→ WORK ORDER: Reproduce exactly the lines below, from the first one through the line containing "car bean，name 为奥迪", and omit any pictures.

[DATASET RECORDS — start]

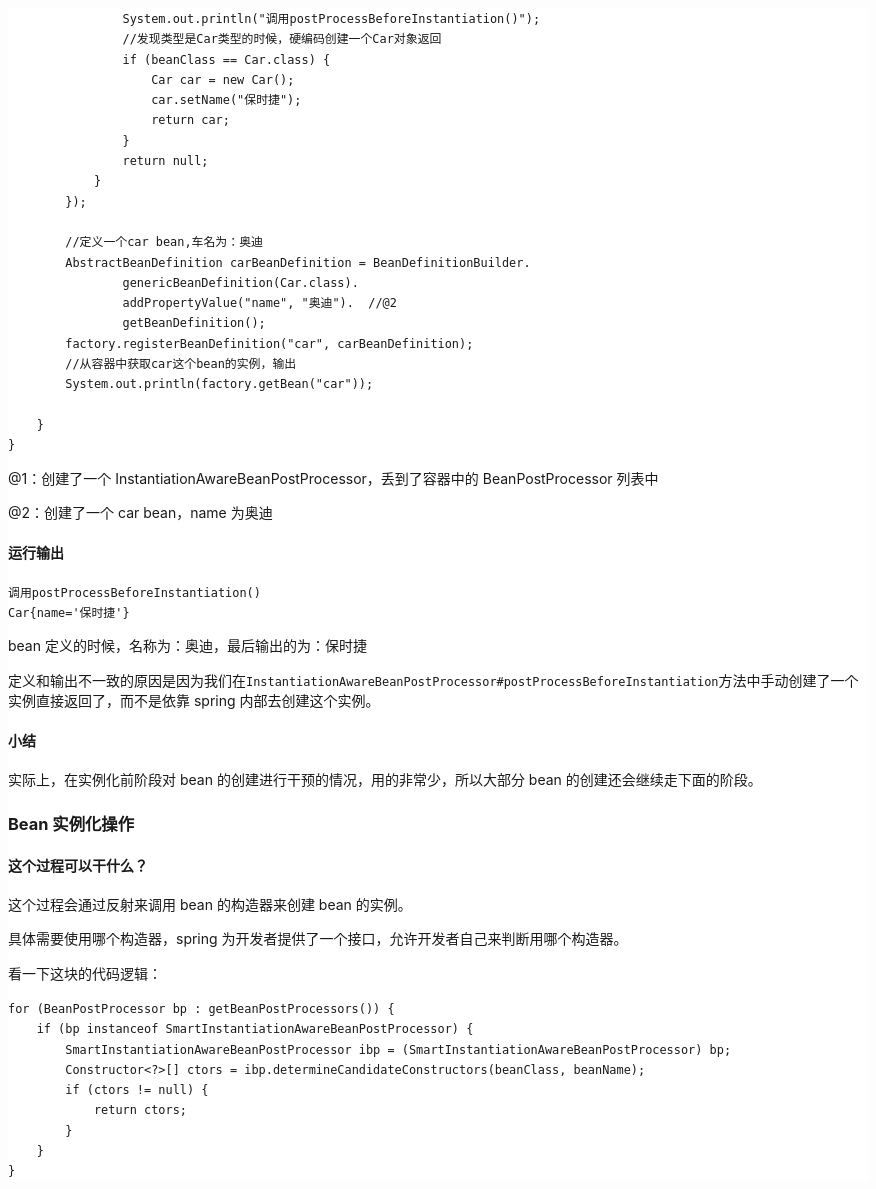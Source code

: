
 ```
                System.out.println("调用postProcessBeforeInstantiation()");
                //发现类型是Car类型的时候，硬编码创建一个Car对象返回
                if (beanClass == Car.class) {
                    Car car = new Car();
                    car.setName("保时捷");
                    return car;
                }
                return null;
            }
        });

        //定义一个car bean,车名为：奥迪
        AbstractBeanDefinition carBeanDefinition = BeanDefinitionBuilder.
                genericBeanDefinition(Car.class).
                addPropertyValue("name", "奥迪").  //@2
                getBeanDefinition();
        factory.registerBeanDefinition("car", carBeanDefinition);
        //从容器中获取car这个bean的实例，输出
        System.out.println(factory.getBean("car"));

    }
}
```

@1：创建了一个 InstantiationAwareBeanPostProcessor，丢到了容器中的 BeanPostProcessor 列表中

@2：创建了一个 car bean，name 为奥迪

#### 运行输出

```
调用postProcessBeforeInstantiation()
Car{name='保时捷'}
```

bean 定义的时候，名称为：奥迪，最后输出的为：保时捷

定义和输出不一致的原因是因为我们在`InstantiationAwareBeanPostProcessor#postProcessBeforeInstantiation`方法中手动创建了一个实例直接返回了，而不是依靠 spring 内部去创建这个实例。

#### 小结

实际上，在实例化前阶段对 bean 的创建进行干预的情况，用的非常少，所以大部分 bean 的创建还会继续走下面的阶段。

### Bean 实例化操作

#### 这个过程可以干什么？

这个过程会通过反射来调用 bean 的构造器来创建 bean 的实例。

具体需要使用哪个构造器，spring 为开发者提供了一个接口，允许开发者自己来判断用哪个构造器。

看一下这块的代码逻辑：

```
for (BeanPostProcessor bp : getBeanPostProcessors()) {
    if (bp instanceof SmartInstantiationAwareBeanPostProcessor) {
        SmartInstantiationAwareBeanPostProcessor ibp = (SmartInstantiationAwareBeanPostProcessor) bp;
        Constructor<?>[] ctors = ibp.determineCandidateConstructors(beanClass, beanName);
        if (ctors != null) {
            return ctors;
        }
    }
}
```
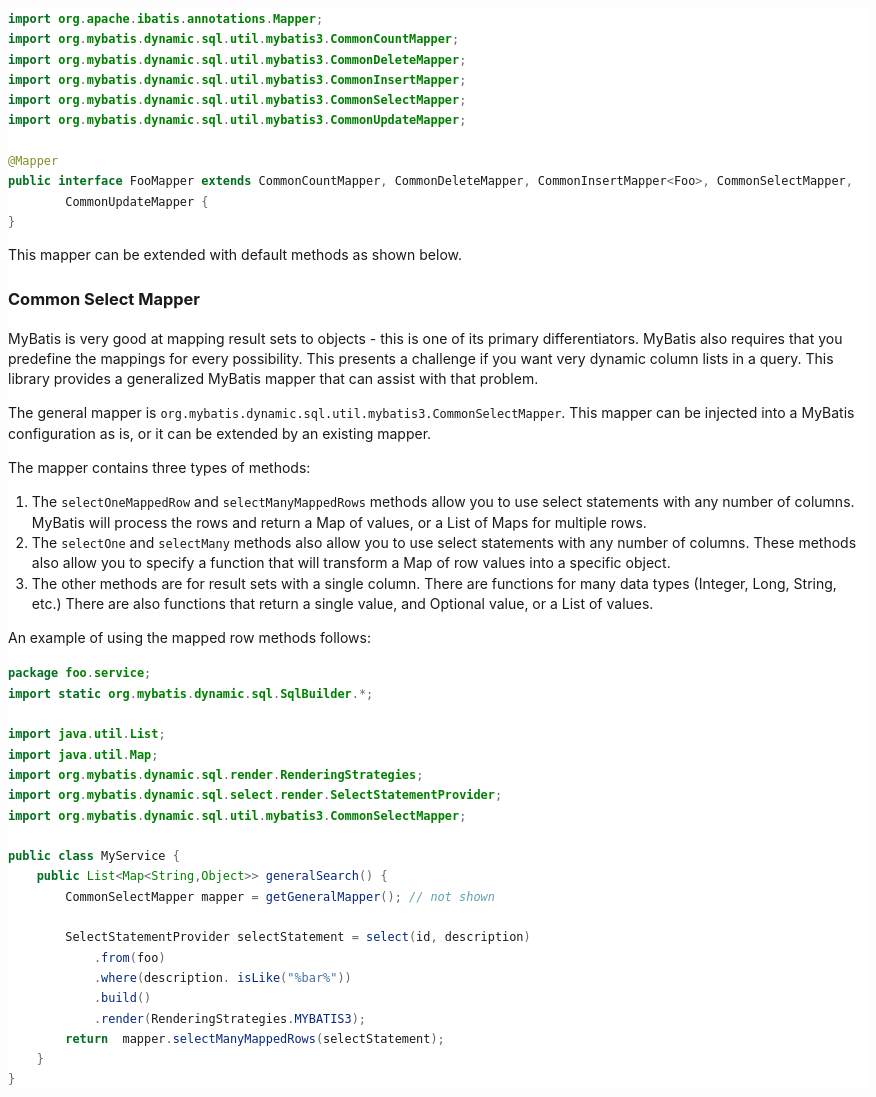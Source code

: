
```java
import org.apache.ibatis.annotations.Mapper;
import org.mybatis.dynamic.sql.util.mybatis3.CommonCountMapper;
import org.mybatis.dynamic.sql.util.mybatis3.CommonDeleteMapper;
import org.mybatis.dynamic.sql.util.mybatis3.CommonInsertMapper;
import org.mybatis.dynamic.sql.util.mybatis3.CommonSelectMapper;
import org.mybatis.dynamic.sql.util.mybatis3.CommonUpdateMapper;

@Mapper
public interface FooMapper extends CommonCountMapper, CommonDeleteMapper, CommonInsertMapper<Foo>, CommonSelectMapper,
        CommonUpdateMapper {
}
```

This mapper can be extended with default methods as shown below. 

### Common Select Mapper
MyBatis is very good at mapping result sets to objects - this is one of its primary differentiators. MyBatis also requires
that you predefine the mappings for every possibility. This presents a challenge if you want very dynamic column lists
in a query. This library provides a generalized MyBatis mapper that can assist with that problem.

The general mapper is `org.mybatis.dynamic.sql.util.mybatis3.CommonSelectMapper`. This mapper can be injected into a
MyBatis configuration as is, or it can be extended by an existing mapper.

The mapper contains three types of methods:
 
1. The `selectOneMappedRow` and `selectManyMappedRows` methods allow you to use select statements with
any number of columns. MyBatis will process the rows and return a Map of values, or a List of Maps for multiple rows.
1. The `selectOne` and `selectMany` methods also allow you to use select statements with any number of columns. These methods
also allow you to specify a function that will transform a Map of row values into a specific object.
1. The other methods are for result sets with a single column. There are functions for many
data types (Integer, Long, String, etc.) There are also functions that return a single value, and Optional value,
or a List of values.

An example of using the mapped row methods follows:

```java
package foo.service;
import static org.mybatis.dynamic.sql.SqlBuilder.*;

import java.util.List;
import java.util.Map;
import org.mybatis.dynamic.sql.render.RenderingStrategies;
import org.mybatis.dynamic.sql.select.render.SelectStatementProvider;
import org.mybatis.dynamic.sql.util.mybatis3.CommonSelectMapper;

public class MyService {
    public List<Map<String,Object>> generalSearch() {
        CommonSelectMapper mapper = getGeneralMapper(); // not shown

        SelectStatementProvider selectStatement = select(id, description)
            .from(foo)
            .where(description. isLike("%bar%"))
            .build()
            .render(RenderingStrategies.MYBATIS3);
        return  mapper.selectManyMappedRows(selectStatement);
    }
}
```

[DATASET RECORDS — finish]

→ SOLUTION TO THIS TASK:
Source code

:
 ```
                System.out.println("调用postProcessBeforeInstantiation()");
                //发现类型是Car类型的时候，硬编码创建一个Car对象返回
                if (beanClass == Car.class) {
                    Car car = new Car();
                    car.setName("保时捷");
                    return car;
                }
                return null;
            }
        });

        //定义一个car bean,车名为：奥迪
        AbstractBeanDefinition carBeanDefinition = BeanDefinitionBuilder.
                genericBeanDefinition(Car.class).
                addPropertyValue("name", "奥迪").  //@2
                getBeanDefinition();
        factory.registerBeanDefinition("car", carBeanDefinition);
        //从容器中获取car这个bean的实例，输出
        System.out.println(factory.getBean("car"));

    }
}
```

@1：创建了一个 InstantiationAwareBeanPostProcessor，丢到了容器中的 BeanPostProcessor 列表中

@2：创建了一个 car bean，name 为奥迪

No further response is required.